*Exercise details*
For this exercise, write each entry below out precisely and omit the pictures.

*Recorded data*
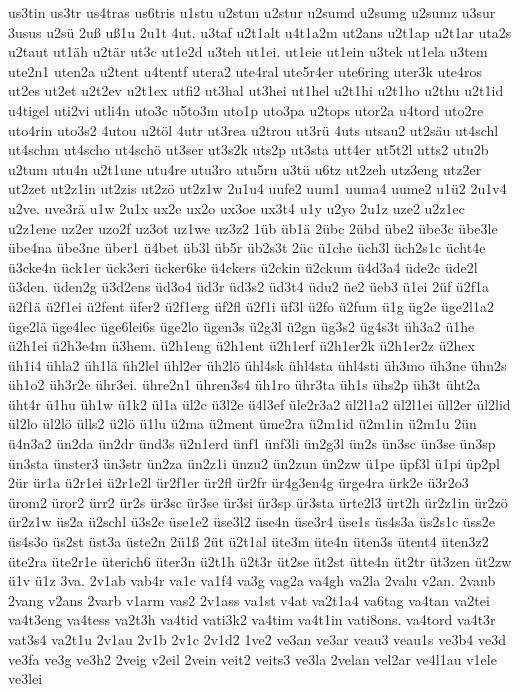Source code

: {us3tin
us3tr
us4tras
us6tris
u1stu
u2stun
u2stur
u2sumd
u2sumg
u2sumz
u3sur
3usus
u2sü
2uß
uß1u
2u1t
4ut.
u3taf
u2t1alt
u4t1a2m
ut2ans
u2t1ap
u2t1ar
uta2s
u2taut
ut1äh
u2tär
ut3c
ut1e2d
u3teh
ut1ei.
ut1eie
ut1ein
u3tek
ut1ela
u3tem
ute2n1
uten2a
u2tent
u4tentf
utera2
ute4ral
ute5r4er
ute6ring
uter3k
ute4ros
ut2es
ut2et
u2t2ev
u2t1ex
utfi2
ut3hal
ut3hei
ut1hel
u2t1hi
u2t1ho
u2thu
u2t1id
u4tigel
uti2vi
utli4n
uto3c
u5to3m
uto1p
uto3pa
u2tops
utor2a
u4tord
uto2re
uto4rin
uto3s2
4utou
u2töl
4utr
ut3rea
u2trou
ut3rü
4uts
utsau2
ut2säu
ut4schl
ut4schm
ut4scho
ut4schö
ut3ser
ut3s2k
uts2p
ut3sta
utt4er
ut5t2l
utts2
utu2b
u2tum
utu4n
u2t1une
utu4re
utu3ro
utu5ru
u3tü
u6tz
ut2zeh
utz3eng
utz2er
ut2zet
ut2z1in
ut2zis
ut2zö
ut2z1w
2u1u4
uufe2
uum1
uuma4
uume2
u1ü2
2u1v4
u2ve.
uve3rä
u1w
2u1x
ux2e
ux2o
ux3oe
ux3t4
u1y
u2yo
2u1z
uze2
u2z1ec
u2z1ene
uz2er
uzo2f
uz3ot
uz1we
uz3z2
1üb
üb1ä
2übc
2übd
übe2
übe3c
übe3le
übe4na
übe3ne
über1
ü4bet
üb3l
üb5r
üb2s3t
2üc
ü1che
üch3l
üch2s1c
ücht4e
ü3cke4n
ück1er
ück3eri
ücker6ke
ü4ckers
ü2ckin
ü2ckum
ü4d3a4
üde2c
üde2l
ü3den.
üden2g
ü3d2ens
üd3o4
üd3r
üd3s2
üd3t4
üdu2
üe2
üeb3
ü1ei
2üf
ü2f1a
ü2f1ä
ü2f1ei
ü2fent
üfer2
ü2f1erg
üf2fl
ü2f1i
üf3l
ü2fo
ü2fum
ü1g
üg2e
üge2l1a2
üge2lä
üge4lec
üge6lei6s
üge2lo
ügen3s
ü2g3l
ü2gn
üg3s2
üg4s3t
üh3a2
ü1he
ü2h1ei
ü2h3e4m
ü3hem.
ü2h1eng
ü2h1ent
ü2h1erf
ü2h1er2k
ü2h1er2z
ü2hex
üh1i4
ühla2
üh1lä
üh2lel
ühl2er
üh2lö
ühl4sk
ühl4sta
ühl4sti
üh3mo
üh3ne
ühn2s
üh1o2
üh3r2e
ühr3ei.
ühre2n1
ühren3s4
üh1ro
ühr3ta
üh1s
ühs2p
üh3t
üht2a
üht4r
ü1hu
üh1w
ü1k2
ül1a
ül2c
ü3l2e
ü4l3ef
üle2r3a2
ül2l1a2
ül2l1ei
üll2er
ül2lid
ül2lo
ül2lö
ülls2
ü2lö
ü1lu
ü2ma
ü2ment
üme2ra
ü2m1id
ü2m1in
ü2m1u
2ün
ü4n3a2
ün2da
ün2dr
ünd3s
ü2n1erd
ünf1
ünf3li
ün2g3l
ün2s
ün3sc
ün3se
ün3sp
ün3sta
ünster3
ün3str
ün2za
ün2z1i
ünzu2
ün2zun
ün2zw
ü1pe
üpf3l
ü1pi
üp2pl
2ür
ür1a
ü2r1ei
ü2r1e2l
ür2f1er
ür2fl
ür2fr
ür4g3en4g
ürge4ra
ürk2e
ü3r2o3
ürom2
üror2
ürr2
ür2s
ür3sc
ür3se
ür3si
ür3sp
ür3sta
ürte2l3
ürt2h
ür2z1in
ür2zö
ür2z1w
üs2a
ü2schl
ü3s2e
üse1e2
üse3l2
üse4n
üse3r4
üse1s
üs4s3a
üs2s1c
üss2e
üs4s3o
üs2st
üst3a
üste2n
2ü1ß
2üt
ü2t1al
üte3m
üte4n
üten3s
ütent4
üten3z2
üte2ra
üte2r1e
üterich6
üter3n
ü2t1h
ü2t3r
üt2se
üt2st
ütte4n
üt2tr
üt3zen
üt2zw
ü1v
ü1z
3va.
2v1ab
vab4r
va1c
va1f4
va3g
vag2a
va4gh
va2la
2valu
v2an.
2vanb
2vang
v2ans
2varb
v1arm
vas2
2v1ass
va1st
v4at
va2t1a4
va6tag
va4tan
va2tei
va4t3eng
va4tess
va2t3h
va4tid
vati3k2
va4tim
va4t1in
vati8ons.
va4tord
va4t3r
vat3s4
va2t1u
2v1au
2v1b
2v1c
2v1d2
1ve2
ve3an
ve3ar
veau3
veau1s
ve3b4
ve3d
ve3fa
ve3g
ve3h2
2veig
v2eil
2vein
veit2
veits3
ve3la
2velan
vel2ar
ve4l1au
v1ele
ve3lei
}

*Answer section*
Source code

: {us3tin
us3tr
us4tras
us6tris
u1stu
u2stun
u2stur
u2sumd
u2sumg
u2sumz
u3sur
3usus
u2sü
2uß
uß1u
2u1t
4ut.
u3taf
u2t1alt
u4t1a2m
ut2ans
u2t1ap
u2t1ar
uta2s
u2taut
ut1äh
u2tär
ut3c
ut1e2d
u3teh
ut1ei.
ut1eie
ut1ein
u3tek
ut1ela
u3tem
ute2n1
uten2a
u2tent
u4tentf
utera2
ute4ral
ute5r4er
ute6ring
uter3k
ute4ros
ut2es
ut2et
u2t2ev
u2t1ex
utfi2
ut3hal
ut3hei
ut1hel
u2t1hi
u2t1ho
u2thu
u2t1id
u4tigel
uti2vi
utli4n
uto3c
u5to3m
uto1p
uto3pa
u2tops
utor2a
u4tord
uto2re
uto4rin
uto3s2
4utou
u2töl
4utr
ut3rea
u2trou
ut3rü
4uts
utsau2
ut2säu
ut4schl
ut4schm
ut4scho
ut4schö
ut3ser
ut3s2k
uts2p
ut3sta
utt4er
ut5t2l
utts2
utu2b
u2tum
utu4n
u2t1une
utu4re
utu3ro
utu5ru
u3tü
u6tz
ut2zeh
utz3eng
utz2er
ut2zet
ut2z1in
ut2zis
ut2zö
ut2z1w
2u1u4
uufe2
uum1
uuma4
uume2
u1ü2
2u1v4
u2ve.
uve3rä
u1w
2u1x
ux2e
ux2o
ux3oe
ux3t4
u1y
u2yo
2u1z
uze2
u2z1ec
u2z1ene
uz2er
uzo2f
uz3ot
uz1we
uz3z2
1üb
üb1ä
2übc
2übd
übe2
übe3c
übe3le
übe4na
übe3ne
über1
ü4bet
üb3l
üb5r
üb2s3t
2üc
ü1che
üch3l
üch2s1c
ücht4e
ü3cke4n
ück1er
ück3eri
ücker6ke
ü4ckers
ü2ckin
ü2ckum
ü4d3a4
üde2c
üde2l
ü3den.
üden2g
ü3d2ens
üd3o4
üd3r
üd3s2
üd3t4
üdu2
üe2
üeb3
ü1ei
2üf
ü2f1a
ü2f1ä
ü2f1ei
ü2fent
üfer2
ü2f1erg
üf2fl
ü2f1i
üf3l
ü2fo
ü2fum
ü1g
üg2e
üge2l1a2
üge2lä
üge4lec
üge6lei6s
üge2lo
ügen3s
ü2g3l
ü2gn
üg3s2
üg4s3t
üh3a2
ü1he
ü2h1ei
ü2h3e4m
ü3hem.
ü2h1eng
ü2h1ent
ü2h1erf
ü2h1er2k
ü2h1er2z
ü2hex
üh1i4
ühla2
üh1lä
üh2lel
ühl2er
üh2lö
ühl4sk
ühl4sta
ühl4sti
üh3mo
üh3ne
ühn2s
üh1o2
üh3r2e
ühr3ei.
ühre2n1
ühren3s4
üh1ro
ühr3ta
üh1s
ühs2p
üh3t
üht2a
üht4r
ü1hu
üh1w
ü1k2
ül1a
ül2c
ü3l2e
ü4l3ef
üle2r3a2
ül2l1a2
ül2l1ei
üll2er
ül2lid
ül2lo
ül2lö
ülls2
ü2lö
ü1lu
ü2ma
ü2ment
üme2ra
ü2m1id
ü2m1in
ü2m1u
2ün
ü4n3a2
ün2da
ün2dr
ünd3s
ü2n1erd
ünf1
ünf3li
ün2g3l
ün2s
ün3sc
ün3se
ün3sp
ün3sta
ünster3
ün3str
ün2za
ün2z1i
ünzu2
ün2zun
ün2zw
ü1pe
üpf3l
ü1pi
üp2pl
2ür
ür1a
ü2r1ei
ü2r1e2l
ür2f1er
ür2fl
ür2fr
ür4g3en4g
ürge4ra
ürk2e
ü3r2o3
ürom2
üror2
ürr2
ür2s
ür3sc
ür3se
ür3si
ür3sp
ür3sta
ürte2l3
ürt2h
ür2z1in
ür2zö
ür2z1w
üs2a
ü2schl
ü3s2e
üse1e2
üse3l2
üse4n
üse3r4
üse1s
üs4s3a
üs2s1c
üss2e
üs4s3o
üs2st
üst3a
üste2n
2ü1ß
2üt
ü2t1al
üte3m
üte4n
üten3s
ütent4
üten3z2
üte2ra
üte2r1e
üterich6
üter3n
ü2t1h
ü2t3r
üt2se
üt2st
ütte4n
üt2tr
üt3zen
üt2zw
ü1v
ü1z
3va.
2v1ab
vab4r
va1c
va1f4
va3g
vag2a
va4gh
va2la
2valu
v2an.
2vanb
2vang
v2ans
2varb
v1arm
vas2
2v1ass
va1st
v4at
va2t1a4
va6tag
va4tan
va2tei
va4t3eng
va4tess
va2t3h
va4tid
vati3k2
va4tim
va4t1in
vati8ons.
va4tord
va4t3r
vat3s4
va2t1u
2v1au
2v1b
2v1c
2v1d2
1ve2
ve3an
ve3ar
veau3
veau1s
ve3b4
ve3d
ve3fa
ve3g
ve3h2
2veig
v2eil
2vein
veit2
veits3
ve3la
2velan
vel2ar
ve4l1au
v1ele
ve3lei
}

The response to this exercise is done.